4. Data Staging

Note

Currently RADICAL-Pilot only supports data on file abstraction level, so data == files at this moment.

Many, if not all, programs require input data to operate and create output data as a result in some form or shape. RADICAL-Pilot has a set of constructs that allows the user to specify the required staging of input and output files for a Compute Unit.

The primary constructs are on the level of the Compute Unit (Description) which are discussed in the next section. For more elaborate use-cases we also have constructs on the Compute Pilot level, which are discussed later in this chapter.

Note

RADICAL-Pilot uses system calls for local file operations and SAGA for remote transfers and URL specification.

4.1. Compute Unit I/O

To instruct RADICAL-Pilot to handle files for you, there are two things to take care of. First you need to specify the respective input and output files for the Compute Unit in so called staging directives. Additionally you need to associate these staging directives to the the Compute Unit by means of the input_staging and output_staging members.

4.1.1. What it looks like

The following code snippet shows this in action:

INPUT_FILE_NAME  = "INPUT_FILE.TXT"
OUTPUT_FILE_NAME = "OUTPUT_FILE.TXT"

# This executes: "/usr/bin/sort -o OUTPUT_FILE.TXT INPUT_FILE.TXT"
cud = radical.pilot.ComputeUnitDescription()
cud.executable = "/usr/bin/sort"
cud.arguments = ["-o", OUTPUT_FILE_NAME, INPUT_FILE_NAME]
cud.input_staging  = INPUT_FILE_NAME
cud.output_staging = OUTPUT_FILE_NAME

Here the staging directives INPUT_FILE_NAME and OUTPUT_FILE_NAME are simple strings that both specify a single filename and are associated to the Compute Unit Description cud for input and output respectively.

What this does is that the file INPUT_FILE.TXT is transferred from the local directory to the directory where the task is executed. After the task has run, the file OUTPUT_FILE.TXT that has been created by the task, will be transferred back to the local directory.

The String-Based Input and Output Transfer example demonstrates this in full glory.

4.1.2. Staging Directives

The format of the staging directives can either be a string as above or a dict of the following structure:

staging_directive = {
    'source':   source,   # radical.pilot.Url() or string (MANDATORY).
    'target':   target,   # radical.pilot.Url() or string (OPTIONAL).
    'action':   action,   # One of COPY, LINK, MOVE or TRANSFER (OPTIONAL).
    'flags':    flags,    # Zero or more of CREATE_PARENTS or SKIP_FAILED (OPTIONAL).
    'priority': priority  # A number to instruct ordering (OPTIONAL).
}

The semantics of the keys from the dict are as follows:

  • source (default: None) and target (default: os.path.basename(source)):

    In case of the staging directive being used for input, then the source refers to the location to get the input files from, e.g. the local working directory on your laptop or a remote data repository, and target refers to the working directory of the ComputeUnit. Alternatively, in case of the staging directive being used for output, then the source refers to the output files being generated by the ComputeUnit in the working directory and target refers to the location where you need to store the output data, e.g. back to your laptop or some remote data repository.

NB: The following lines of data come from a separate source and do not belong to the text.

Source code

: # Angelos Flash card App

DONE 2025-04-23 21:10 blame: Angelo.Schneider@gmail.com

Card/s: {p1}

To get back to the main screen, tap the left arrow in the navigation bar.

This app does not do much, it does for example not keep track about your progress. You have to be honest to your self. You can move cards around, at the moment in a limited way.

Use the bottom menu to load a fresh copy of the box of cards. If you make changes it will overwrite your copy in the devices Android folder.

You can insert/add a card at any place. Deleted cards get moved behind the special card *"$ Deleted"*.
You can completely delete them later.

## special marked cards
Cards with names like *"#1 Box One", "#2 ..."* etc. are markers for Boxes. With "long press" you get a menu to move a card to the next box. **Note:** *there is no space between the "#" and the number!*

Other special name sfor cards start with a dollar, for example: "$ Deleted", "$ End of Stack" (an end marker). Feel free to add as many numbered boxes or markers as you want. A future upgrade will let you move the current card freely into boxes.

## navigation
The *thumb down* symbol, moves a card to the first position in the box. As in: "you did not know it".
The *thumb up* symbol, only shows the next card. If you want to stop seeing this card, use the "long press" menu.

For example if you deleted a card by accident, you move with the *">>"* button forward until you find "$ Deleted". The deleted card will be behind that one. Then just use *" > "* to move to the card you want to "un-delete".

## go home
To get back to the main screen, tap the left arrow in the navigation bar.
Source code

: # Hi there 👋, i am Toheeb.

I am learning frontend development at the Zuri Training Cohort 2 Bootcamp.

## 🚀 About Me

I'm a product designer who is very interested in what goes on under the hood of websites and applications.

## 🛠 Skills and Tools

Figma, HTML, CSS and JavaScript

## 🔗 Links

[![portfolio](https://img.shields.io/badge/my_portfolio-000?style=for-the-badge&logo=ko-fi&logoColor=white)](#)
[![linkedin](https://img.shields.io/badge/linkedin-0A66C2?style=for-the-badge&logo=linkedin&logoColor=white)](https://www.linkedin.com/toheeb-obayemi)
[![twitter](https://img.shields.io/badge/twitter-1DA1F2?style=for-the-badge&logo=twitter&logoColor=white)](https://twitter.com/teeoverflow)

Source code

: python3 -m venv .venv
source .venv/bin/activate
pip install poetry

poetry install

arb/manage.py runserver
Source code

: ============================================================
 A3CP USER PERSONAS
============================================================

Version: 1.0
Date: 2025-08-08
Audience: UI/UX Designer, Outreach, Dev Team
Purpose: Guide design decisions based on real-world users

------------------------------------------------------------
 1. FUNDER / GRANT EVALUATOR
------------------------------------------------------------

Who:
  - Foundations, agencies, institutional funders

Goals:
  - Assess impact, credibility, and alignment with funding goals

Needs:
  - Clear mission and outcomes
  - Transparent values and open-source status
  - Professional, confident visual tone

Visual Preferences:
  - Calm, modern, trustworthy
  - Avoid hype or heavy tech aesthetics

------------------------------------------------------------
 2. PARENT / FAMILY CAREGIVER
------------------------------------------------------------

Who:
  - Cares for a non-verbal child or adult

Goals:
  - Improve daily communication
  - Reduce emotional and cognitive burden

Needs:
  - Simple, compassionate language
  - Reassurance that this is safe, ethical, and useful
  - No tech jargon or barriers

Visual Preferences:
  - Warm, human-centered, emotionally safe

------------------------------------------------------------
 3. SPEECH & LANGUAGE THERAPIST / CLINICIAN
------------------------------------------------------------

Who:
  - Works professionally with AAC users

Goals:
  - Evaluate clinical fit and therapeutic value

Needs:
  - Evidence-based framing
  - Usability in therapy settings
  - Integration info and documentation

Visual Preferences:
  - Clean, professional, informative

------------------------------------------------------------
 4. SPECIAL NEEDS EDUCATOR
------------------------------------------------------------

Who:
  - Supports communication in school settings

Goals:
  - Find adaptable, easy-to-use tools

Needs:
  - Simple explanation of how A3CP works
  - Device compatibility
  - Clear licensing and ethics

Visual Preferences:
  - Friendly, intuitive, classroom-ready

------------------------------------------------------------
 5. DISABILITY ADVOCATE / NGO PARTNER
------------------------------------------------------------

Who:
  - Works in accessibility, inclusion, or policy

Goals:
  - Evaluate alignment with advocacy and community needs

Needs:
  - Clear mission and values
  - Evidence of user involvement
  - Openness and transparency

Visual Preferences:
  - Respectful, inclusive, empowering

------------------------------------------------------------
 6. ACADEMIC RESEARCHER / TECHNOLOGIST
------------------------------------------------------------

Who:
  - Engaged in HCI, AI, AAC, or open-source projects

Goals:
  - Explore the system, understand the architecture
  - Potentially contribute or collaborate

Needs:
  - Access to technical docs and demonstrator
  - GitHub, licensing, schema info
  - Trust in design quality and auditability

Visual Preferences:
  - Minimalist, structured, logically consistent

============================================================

  • action (default: TRANSFER):

    The ultimate goal is to make data available to the application kernel in the ComputeUnit and to be able to make the results available for further use. Depending on the relative location of the working directory of the source to the target location, the action can be COPY (local resource), LINK (same file system), MOVE (local resource), or TRANSFER (to a remote resource).

  • flags (default: [CREATE_PARENTS, SKIP_FAILED]):

    By passing certain flags we can influence the behavior of the action. Available flags are:

    • CREATE_PARENTS: Create parent directories while writing file.
    • SKIP_FAILED: Don’t stage out files if tasks failed.

    In case of multiple values these can be passed as a list.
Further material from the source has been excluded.